What you need to do
Your answer should hold each line of the material that contains the word "then".
Supplied entries Start Marker
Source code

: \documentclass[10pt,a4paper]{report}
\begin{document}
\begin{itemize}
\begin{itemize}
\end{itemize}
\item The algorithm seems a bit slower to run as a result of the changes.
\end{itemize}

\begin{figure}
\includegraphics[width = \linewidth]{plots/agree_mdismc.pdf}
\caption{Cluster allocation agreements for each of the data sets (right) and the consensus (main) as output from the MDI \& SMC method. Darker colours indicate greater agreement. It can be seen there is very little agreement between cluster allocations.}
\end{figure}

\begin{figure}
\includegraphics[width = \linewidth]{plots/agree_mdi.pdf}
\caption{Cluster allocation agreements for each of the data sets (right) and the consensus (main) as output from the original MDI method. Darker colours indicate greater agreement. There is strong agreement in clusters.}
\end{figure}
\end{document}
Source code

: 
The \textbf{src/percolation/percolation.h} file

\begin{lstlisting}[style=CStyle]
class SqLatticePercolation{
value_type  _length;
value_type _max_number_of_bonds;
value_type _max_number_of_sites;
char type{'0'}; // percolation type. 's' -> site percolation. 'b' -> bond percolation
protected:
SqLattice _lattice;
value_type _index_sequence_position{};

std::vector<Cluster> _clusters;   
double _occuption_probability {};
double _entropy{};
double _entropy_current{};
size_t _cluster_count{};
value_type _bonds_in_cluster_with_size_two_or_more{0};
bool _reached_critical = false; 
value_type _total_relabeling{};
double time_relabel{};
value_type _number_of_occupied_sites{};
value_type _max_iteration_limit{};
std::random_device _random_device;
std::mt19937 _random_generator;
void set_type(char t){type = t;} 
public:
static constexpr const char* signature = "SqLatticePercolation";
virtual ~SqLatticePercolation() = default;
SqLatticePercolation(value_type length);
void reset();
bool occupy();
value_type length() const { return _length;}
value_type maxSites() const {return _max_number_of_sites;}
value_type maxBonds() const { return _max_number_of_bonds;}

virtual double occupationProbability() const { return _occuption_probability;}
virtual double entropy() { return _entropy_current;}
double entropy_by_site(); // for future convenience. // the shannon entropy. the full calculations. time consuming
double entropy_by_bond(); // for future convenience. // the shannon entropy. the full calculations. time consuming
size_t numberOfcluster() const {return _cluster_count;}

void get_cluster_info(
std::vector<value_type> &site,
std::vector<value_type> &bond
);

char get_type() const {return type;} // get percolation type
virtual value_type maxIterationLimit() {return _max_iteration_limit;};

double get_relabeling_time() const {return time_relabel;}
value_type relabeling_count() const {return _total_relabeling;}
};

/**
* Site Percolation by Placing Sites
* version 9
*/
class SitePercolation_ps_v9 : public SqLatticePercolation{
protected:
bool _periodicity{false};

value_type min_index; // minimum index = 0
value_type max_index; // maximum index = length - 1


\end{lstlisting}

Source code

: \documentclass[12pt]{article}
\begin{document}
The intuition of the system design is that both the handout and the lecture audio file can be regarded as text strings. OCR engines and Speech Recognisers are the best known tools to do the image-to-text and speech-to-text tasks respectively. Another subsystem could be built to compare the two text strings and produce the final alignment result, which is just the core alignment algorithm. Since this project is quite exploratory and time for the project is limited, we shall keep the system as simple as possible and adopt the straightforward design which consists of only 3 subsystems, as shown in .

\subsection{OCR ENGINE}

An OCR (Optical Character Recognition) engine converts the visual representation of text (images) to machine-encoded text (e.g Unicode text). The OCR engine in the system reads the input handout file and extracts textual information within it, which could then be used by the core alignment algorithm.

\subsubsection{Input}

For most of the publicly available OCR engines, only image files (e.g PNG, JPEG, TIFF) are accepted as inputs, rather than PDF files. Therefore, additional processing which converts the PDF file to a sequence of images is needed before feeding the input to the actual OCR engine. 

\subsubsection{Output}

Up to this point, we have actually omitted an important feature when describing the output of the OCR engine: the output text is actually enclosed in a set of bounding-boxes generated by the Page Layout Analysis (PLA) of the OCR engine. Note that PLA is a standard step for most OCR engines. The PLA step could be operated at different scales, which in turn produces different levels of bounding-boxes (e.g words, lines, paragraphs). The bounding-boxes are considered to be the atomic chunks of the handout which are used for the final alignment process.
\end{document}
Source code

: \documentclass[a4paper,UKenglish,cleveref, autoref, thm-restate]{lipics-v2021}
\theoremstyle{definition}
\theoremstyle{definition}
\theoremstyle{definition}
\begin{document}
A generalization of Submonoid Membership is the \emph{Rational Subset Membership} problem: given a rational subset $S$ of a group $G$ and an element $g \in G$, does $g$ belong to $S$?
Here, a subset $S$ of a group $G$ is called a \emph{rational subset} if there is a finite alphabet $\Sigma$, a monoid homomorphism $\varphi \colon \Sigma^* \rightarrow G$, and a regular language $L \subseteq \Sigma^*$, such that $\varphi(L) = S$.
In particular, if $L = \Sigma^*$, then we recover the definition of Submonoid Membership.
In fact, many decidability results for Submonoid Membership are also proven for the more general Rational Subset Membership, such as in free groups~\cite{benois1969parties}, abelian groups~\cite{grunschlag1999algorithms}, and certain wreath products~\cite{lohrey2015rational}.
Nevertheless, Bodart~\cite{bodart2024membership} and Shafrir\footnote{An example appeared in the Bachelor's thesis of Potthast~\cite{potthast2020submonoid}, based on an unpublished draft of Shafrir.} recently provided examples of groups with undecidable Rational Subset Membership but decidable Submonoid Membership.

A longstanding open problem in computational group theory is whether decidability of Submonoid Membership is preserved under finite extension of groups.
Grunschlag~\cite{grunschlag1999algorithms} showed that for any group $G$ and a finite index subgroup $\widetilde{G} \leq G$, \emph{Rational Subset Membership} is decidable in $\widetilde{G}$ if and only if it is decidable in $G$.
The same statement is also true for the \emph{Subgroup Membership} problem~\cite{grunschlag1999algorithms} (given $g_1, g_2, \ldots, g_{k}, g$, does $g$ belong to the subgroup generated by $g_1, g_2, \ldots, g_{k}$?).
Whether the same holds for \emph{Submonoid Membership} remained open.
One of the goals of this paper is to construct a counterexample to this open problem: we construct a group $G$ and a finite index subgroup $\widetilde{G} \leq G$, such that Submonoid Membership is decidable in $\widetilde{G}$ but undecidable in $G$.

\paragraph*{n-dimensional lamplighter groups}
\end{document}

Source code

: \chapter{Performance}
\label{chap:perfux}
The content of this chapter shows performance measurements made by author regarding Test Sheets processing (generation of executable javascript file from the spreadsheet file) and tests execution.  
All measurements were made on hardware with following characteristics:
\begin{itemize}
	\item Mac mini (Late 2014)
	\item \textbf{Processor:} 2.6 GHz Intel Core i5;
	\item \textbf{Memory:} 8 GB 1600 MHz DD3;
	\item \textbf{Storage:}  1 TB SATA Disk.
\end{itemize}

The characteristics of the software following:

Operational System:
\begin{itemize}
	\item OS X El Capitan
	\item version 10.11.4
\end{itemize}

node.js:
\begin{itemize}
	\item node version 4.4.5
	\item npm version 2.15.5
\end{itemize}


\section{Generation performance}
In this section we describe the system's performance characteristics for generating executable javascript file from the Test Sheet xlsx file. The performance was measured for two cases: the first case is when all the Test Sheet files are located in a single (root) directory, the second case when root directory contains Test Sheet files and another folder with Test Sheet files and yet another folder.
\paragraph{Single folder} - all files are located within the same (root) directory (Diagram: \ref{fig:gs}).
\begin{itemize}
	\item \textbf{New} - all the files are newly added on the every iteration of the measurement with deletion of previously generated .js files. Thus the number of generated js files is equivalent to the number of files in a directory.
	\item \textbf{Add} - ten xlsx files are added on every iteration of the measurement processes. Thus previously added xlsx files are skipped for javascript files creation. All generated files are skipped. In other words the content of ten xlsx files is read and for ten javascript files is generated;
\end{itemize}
Supplied entries End Marker
Reply
An OCR (Optical Character Recognition) engine converts the visual representation of text (images) to machine-encoded text (e.g Unicode text). The OCR engine in the system reads the input handout file and extracts textual information within it, which could then be used by the core alignment algorithm.
In particular, if $L = \Sigma^*$, then we recover the definition of Submonoid Membership.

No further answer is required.